[Saved entries]
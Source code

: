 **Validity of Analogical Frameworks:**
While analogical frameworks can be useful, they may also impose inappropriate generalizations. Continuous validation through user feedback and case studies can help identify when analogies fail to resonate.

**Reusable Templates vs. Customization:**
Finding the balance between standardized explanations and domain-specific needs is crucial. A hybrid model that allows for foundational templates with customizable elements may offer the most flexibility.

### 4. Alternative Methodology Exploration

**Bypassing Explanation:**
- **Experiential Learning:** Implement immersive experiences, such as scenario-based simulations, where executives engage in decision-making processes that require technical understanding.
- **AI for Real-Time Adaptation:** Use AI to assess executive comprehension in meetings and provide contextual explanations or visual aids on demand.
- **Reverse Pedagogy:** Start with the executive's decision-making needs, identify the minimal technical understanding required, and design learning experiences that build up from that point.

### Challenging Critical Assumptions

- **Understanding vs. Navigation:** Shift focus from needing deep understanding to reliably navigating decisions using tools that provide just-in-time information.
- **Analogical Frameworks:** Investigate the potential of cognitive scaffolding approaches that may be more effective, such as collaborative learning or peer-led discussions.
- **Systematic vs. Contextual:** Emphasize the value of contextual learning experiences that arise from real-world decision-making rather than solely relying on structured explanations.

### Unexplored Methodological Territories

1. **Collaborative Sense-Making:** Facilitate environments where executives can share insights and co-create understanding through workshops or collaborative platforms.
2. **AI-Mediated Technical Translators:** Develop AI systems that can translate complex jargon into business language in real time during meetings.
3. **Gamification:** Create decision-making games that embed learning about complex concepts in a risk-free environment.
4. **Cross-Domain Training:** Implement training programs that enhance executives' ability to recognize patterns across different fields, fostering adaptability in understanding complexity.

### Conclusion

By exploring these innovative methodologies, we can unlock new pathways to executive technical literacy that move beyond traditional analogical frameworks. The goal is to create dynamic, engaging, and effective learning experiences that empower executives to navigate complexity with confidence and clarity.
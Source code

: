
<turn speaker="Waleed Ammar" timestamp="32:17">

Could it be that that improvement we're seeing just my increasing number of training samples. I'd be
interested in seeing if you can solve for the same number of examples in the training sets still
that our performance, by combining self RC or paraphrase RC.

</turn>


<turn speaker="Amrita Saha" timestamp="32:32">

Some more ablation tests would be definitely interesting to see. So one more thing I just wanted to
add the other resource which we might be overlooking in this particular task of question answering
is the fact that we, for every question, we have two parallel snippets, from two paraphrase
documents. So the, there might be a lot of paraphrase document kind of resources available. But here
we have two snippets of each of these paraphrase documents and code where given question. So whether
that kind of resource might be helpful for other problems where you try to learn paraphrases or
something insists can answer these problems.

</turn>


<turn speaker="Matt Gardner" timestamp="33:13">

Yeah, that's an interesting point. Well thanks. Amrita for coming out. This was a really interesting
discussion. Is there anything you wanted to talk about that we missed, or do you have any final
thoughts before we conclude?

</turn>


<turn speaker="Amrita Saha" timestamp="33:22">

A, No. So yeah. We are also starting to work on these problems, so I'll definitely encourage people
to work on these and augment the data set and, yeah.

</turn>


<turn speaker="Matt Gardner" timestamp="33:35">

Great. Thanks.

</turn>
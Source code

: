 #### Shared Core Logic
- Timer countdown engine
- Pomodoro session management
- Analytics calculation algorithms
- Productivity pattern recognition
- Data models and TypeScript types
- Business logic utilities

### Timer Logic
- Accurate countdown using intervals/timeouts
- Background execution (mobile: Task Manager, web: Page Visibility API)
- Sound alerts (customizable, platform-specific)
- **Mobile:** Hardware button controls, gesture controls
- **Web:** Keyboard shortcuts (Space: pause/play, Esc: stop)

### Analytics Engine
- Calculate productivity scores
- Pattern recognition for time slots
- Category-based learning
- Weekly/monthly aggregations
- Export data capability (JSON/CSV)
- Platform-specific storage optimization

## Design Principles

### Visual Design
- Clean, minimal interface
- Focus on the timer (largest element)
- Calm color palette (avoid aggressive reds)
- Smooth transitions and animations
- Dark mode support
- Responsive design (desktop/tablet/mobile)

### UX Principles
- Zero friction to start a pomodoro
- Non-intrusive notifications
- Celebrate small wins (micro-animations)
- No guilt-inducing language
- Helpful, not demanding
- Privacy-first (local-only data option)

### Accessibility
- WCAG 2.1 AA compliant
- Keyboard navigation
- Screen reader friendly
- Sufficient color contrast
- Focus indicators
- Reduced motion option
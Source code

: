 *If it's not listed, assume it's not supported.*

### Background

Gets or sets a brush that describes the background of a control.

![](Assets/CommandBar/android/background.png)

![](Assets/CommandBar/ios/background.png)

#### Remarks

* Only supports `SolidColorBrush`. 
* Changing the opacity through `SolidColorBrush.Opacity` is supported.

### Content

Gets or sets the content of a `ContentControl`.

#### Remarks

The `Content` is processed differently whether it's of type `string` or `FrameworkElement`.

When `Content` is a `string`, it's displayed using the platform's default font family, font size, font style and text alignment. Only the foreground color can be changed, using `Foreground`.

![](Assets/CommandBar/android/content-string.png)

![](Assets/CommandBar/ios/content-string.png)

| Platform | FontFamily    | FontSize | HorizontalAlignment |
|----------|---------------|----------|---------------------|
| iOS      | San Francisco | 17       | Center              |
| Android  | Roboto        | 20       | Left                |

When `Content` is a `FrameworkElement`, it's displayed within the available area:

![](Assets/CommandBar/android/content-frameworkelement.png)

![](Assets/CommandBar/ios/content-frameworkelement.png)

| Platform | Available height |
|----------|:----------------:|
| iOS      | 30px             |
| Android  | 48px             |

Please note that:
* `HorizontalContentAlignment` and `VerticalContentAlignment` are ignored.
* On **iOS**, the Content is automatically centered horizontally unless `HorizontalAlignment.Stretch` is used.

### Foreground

**Task statement:** The output consists solely of the lines from the line that contains "On **iOS**, the" through the final line of the data.

**Exercise response:**
* On **iOS**, the Content is automatically centered horizontally unless `HorizontalAlignment.Stretch` is used.

### Foreground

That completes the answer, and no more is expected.